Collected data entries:
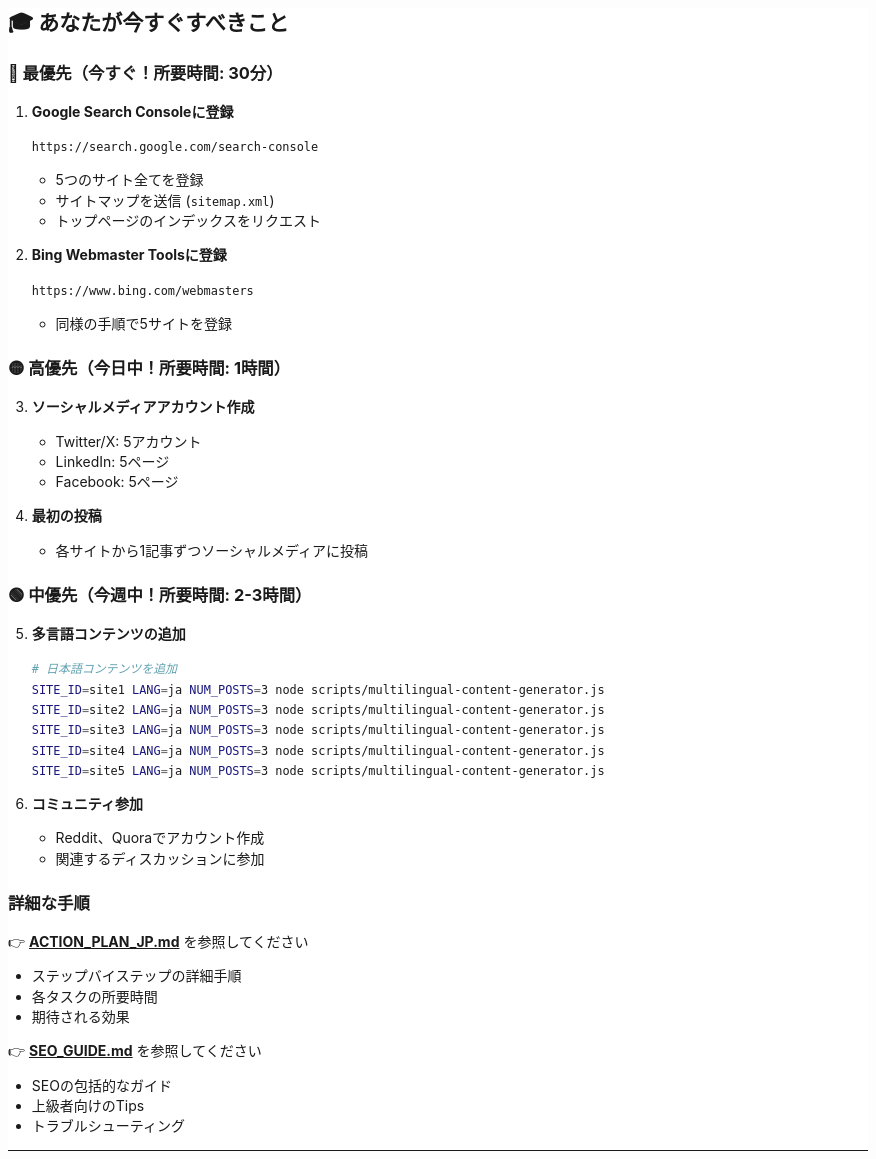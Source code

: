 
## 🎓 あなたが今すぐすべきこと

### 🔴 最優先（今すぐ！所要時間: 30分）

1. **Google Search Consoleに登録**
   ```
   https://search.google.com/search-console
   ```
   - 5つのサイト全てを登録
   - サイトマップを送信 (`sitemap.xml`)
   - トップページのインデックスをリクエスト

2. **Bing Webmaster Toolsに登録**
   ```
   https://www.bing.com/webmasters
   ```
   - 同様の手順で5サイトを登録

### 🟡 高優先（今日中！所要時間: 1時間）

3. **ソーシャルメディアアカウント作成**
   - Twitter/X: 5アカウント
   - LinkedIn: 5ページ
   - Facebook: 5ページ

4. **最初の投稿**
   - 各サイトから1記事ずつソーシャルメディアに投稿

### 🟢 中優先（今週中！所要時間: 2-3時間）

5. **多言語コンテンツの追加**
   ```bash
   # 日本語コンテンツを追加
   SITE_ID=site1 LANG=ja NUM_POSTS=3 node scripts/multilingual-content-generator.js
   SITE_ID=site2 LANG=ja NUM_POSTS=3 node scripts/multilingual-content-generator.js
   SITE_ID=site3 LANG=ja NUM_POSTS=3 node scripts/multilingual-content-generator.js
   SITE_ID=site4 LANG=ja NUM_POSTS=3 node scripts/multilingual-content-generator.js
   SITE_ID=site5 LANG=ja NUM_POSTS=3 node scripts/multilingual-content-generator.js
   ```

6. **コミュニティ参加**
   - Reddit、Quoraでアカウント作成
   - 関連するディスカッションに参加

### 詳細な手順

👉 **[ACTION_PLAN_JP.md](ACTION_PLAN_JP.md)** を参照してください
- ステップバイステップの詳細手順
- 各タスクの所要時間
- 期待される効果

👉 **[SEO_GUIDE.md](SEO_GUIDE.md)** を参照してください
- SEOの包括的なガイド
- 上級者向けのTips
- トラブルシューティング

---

* * *

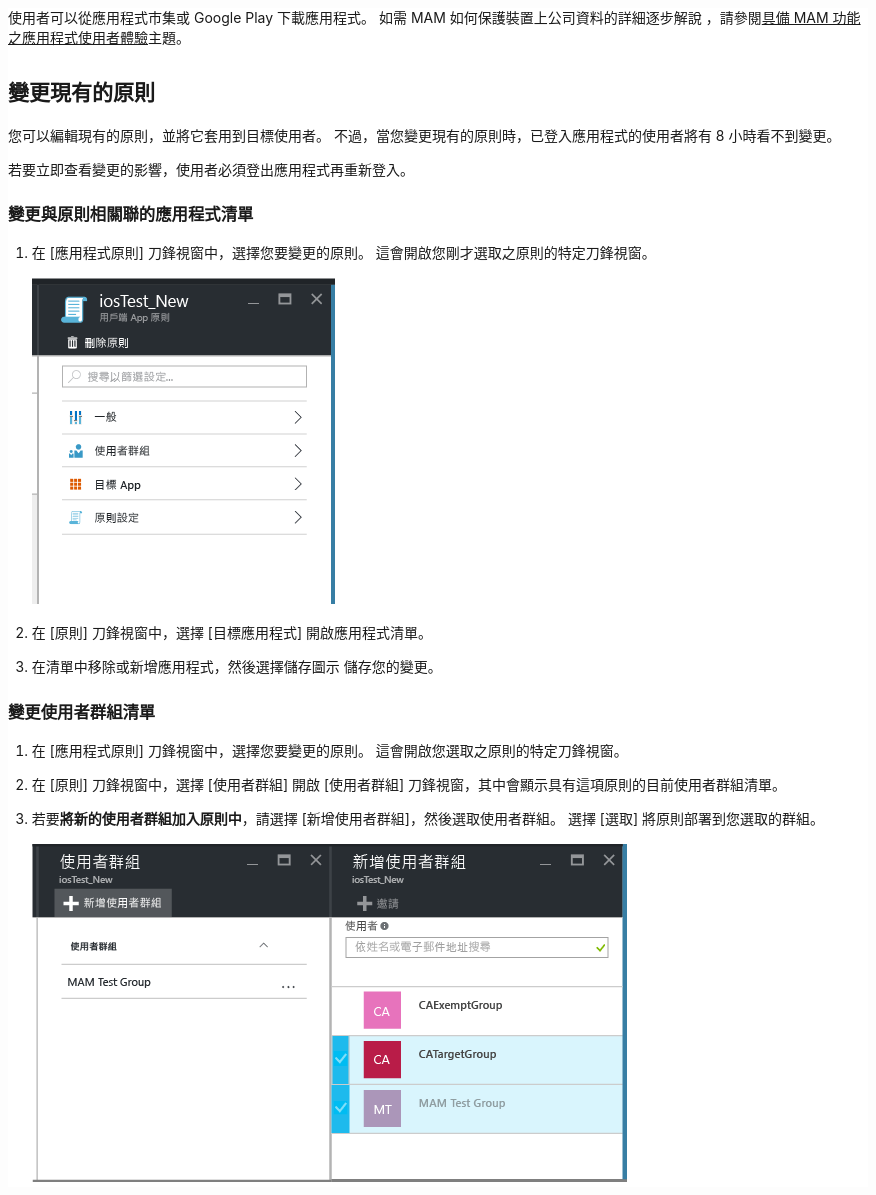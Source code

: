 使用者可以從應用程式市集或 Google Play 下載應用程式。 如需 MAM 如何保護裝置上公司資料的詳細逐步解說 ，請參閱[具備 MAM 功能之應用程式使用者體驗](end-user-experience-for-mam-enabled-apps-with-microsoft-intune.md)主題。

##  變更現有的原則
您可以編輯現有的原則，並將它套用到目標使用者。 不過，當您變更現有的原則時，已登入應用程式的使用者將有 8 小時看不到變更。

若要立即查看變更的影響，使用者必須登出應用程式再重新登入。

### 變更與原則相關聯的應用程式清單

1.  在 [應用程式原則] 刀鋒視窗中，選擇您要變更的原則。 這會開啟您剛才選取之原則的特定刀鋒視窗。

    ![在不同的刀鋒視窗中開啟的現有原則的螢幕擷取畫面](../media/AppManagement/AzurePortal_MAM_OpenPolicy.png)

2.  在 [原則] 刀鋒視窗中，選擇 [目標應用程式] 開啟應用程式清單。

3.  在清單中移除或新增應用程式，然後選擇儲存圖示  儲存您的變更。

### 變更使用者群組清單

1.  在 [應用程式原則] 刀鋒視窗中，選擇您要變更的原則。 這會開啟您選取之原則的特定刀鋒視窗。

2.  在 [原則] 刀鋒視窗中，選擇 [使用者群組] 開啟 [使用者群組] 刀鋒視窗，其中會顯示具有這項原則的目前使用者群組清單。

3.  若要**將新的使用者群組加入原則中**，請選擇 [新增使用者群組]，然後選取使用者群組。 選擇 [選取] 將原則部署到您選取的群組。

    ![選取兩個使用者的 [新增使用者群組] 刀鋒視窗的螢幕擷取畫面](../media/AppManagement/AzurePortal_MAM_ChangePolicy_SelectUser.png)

ASSIGNMENT:
Exactly how many lines in the data above contain the word "を参照してください"? Respond with the number and nothing more.

SOLVED EXERCISE:
2